:: EXERCISE AIM ::
Emit an exact copy of the lines running from the start of the records to the line containing "Hide English | Hide High German", both included.

BEGIN MATERIAL SUPPLIED

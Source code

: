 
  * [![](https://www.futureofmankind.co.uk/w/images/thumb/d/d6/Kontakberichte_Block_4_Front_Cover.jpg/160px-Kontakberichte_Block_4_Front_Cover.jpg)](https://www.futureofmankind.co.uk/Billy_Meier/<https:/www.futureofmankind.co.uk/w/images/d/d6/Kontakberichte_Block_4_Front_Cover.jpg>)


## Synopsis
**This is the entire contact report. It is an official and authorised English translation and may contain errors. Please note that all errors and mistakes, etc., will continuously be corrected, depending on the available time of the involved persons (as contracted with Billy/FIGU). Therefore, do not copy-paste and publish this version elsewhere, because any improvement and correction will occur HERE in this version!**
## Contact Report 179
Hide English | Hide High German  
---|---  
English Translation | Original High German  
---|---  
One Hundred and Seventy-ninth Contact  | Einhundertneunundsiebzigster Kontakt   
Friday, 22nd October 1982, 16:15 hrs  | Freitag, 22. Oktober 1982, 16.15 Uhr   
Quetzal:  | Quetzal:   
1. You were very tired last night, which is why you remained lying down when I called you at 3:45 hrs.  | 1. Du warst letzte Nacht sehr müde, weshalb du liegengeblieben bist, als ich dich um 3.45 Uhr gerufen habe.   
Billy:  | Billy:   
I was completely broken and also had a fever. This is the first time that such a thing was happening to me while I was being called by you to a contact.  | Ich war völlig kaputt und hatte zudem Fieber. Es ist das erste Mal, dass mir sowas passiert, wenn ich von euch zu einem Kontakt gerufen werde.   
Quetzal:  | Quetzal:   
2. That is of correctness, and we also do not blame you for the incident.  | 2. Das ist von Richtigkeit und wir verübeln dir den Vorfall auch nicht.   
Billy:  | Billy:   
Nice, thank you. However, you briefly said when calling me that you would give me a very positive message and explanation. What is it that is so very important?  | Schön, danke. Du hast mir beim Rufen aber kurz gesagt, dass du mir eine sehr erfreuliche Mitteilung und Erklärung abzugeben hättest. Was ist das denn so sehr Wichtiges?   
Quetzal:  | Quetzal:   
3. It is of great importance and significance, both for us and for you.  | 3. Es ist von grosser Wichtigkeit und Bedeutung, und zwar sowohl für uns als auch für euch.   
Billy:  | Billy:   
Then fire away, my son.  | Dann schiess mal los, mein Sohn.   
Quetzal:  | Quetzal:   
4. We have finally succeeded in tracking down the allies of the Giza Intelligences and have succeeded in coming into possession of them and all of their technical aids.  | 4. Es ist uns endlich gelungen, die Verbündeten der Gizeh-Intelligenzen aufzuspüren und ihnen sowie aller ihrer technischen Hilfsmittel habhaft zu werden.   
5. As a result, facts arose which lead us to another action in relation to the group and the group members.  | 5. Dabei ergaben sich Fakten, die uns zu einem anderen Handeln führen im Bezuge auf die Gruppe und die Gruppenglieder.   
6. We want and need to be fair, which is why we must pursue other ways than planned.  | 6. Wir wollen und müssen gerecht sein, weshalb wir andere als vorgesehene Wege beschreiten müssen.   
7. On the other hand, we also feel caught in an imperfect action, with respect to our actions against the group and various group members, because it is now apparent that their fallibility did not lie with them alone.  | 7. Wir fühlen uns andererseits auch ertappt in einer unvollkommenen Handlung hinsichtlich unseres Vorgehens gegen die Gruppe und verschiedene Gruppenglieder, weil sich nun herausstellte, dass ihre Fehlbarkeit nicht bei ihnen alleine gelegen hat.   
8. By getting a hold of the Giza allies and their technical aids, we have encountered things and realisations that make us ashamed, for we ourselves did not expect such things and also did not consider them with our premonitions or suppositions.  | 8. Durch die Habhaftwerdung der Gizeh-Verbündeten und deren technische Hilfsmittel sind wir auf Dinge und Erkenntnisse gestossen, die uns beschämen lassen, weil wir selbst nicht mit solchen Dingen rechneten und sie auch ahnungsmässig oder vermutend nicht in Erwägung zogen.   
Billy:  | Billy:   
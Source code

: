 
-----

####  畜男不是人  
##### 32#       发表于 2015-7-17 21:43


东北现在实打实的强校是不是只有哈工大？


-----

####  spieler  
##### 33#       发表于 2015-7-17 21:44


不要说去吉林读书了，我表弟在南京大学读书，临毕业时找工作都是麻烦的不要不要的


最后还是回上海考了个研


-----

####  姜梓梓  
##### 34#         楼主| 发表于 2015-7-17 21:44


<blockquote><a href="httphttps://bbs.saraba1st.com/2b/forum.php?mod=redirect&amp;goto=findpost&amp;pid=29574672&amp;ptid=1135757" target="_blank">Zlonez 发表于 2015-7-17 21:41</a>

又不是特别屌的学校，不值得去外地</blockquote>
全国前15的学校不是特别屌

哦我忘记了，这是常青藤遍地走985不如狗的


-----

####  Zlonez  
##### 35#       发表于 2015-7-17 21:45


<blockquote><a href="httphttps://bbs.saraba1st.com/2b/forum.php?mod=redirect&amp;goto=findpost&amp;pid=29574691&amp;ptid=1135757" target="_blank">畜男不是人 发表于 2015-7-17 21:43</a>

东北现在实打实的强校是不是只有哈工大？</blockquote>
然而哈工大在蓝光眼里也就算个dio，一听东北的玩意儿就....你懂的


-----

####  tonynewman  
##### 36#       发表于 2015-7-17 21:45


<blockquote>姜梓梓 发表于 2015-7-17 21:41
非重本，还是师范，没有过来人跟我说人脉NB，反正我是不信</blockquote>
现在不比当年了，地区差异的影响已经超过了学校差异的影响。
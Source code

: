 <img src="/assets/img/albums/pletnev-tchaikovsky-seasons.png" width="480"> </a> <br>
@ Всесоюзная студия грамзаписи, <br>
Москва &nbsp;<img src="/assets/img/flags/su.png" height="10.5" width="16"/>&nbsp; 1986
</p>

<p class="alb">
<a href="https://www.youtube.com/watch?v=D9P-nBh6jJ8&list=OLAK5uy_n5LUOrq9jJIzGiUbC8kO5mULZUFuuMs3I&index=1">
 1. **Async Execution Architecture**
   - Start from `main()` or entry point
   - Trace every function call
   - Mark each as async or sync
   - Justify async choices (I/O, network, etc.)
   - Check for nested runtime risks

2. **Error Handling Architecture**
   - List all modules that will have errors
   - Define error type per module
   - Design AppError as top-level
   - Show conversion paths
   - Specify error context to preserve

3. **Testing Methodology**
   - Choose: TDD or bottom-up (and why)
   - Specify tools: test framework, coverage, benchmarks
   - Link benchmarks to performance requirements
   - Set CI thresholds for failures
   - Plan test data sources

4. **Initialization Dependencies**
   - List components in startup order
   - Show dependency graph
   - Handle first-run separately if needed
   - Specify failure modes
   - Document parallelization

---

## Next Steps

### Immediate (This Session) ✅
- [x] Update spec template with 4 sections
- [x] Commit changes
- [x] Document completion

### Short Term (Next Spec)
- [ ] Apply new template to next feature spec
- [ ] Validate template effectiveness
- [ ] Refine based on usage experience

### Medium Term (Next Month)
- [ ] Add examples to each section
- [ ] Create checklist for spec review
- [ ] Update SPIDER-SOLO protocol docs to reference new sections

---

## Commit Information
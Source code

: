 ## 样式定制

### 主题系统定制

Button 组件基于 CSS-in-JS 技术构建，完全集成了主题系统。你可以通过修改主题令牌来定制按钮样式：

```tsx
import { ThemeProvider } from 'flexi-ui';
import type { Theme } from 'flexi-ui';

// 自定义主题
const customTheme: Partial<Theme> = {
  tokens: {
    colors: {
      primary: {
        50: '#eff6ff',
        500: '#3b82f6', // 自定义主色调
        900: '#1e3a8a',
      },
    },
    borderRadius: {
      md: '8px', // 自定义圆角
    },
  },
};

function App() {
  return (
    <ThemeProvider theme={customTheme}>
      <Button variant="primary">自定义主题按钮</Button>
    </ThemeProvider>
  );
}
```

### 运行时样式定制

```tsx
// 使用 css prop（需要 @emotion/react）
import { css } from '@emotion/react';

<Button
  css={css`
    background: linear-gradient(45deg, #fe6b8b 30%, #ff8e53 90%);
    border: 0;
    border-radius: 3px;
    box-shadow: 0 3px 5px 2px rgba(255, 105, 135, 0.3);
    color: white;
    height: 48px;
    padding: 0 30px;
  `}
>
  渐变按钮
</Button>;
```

END MATERIAL SUPPLIED

:: REPLY ::
Source code

: 
  * [![](https://www.futureofmankind.co.uk/w/images/thumb/d/d6/Kontakberichte_Block_4_Front_Cover.jpg/160px-Kontakberichte_Block_4_Front_Cover.jpg)](https://www.futureofmankind.co.uk/Billy_Meier/<https:/www.futureofmankind.co.uk/w/images/d/d6/Kontakberichte_Block_4_Front_Cover.jpg>)


## Synopsis
**This is the entire contact report. It is an official and authorised English translation and may contain errors. Please note that all errors and mistakes, etc., will continuously be corrected, depending on the available time of the involved persons (as contracted with Billy/FIGU). Therefore, do not copy-paste and publish this version elsewhere, because any improvement and correction will occur HERE in this version!**
## Contact Report 179
Hide English | Hide High German  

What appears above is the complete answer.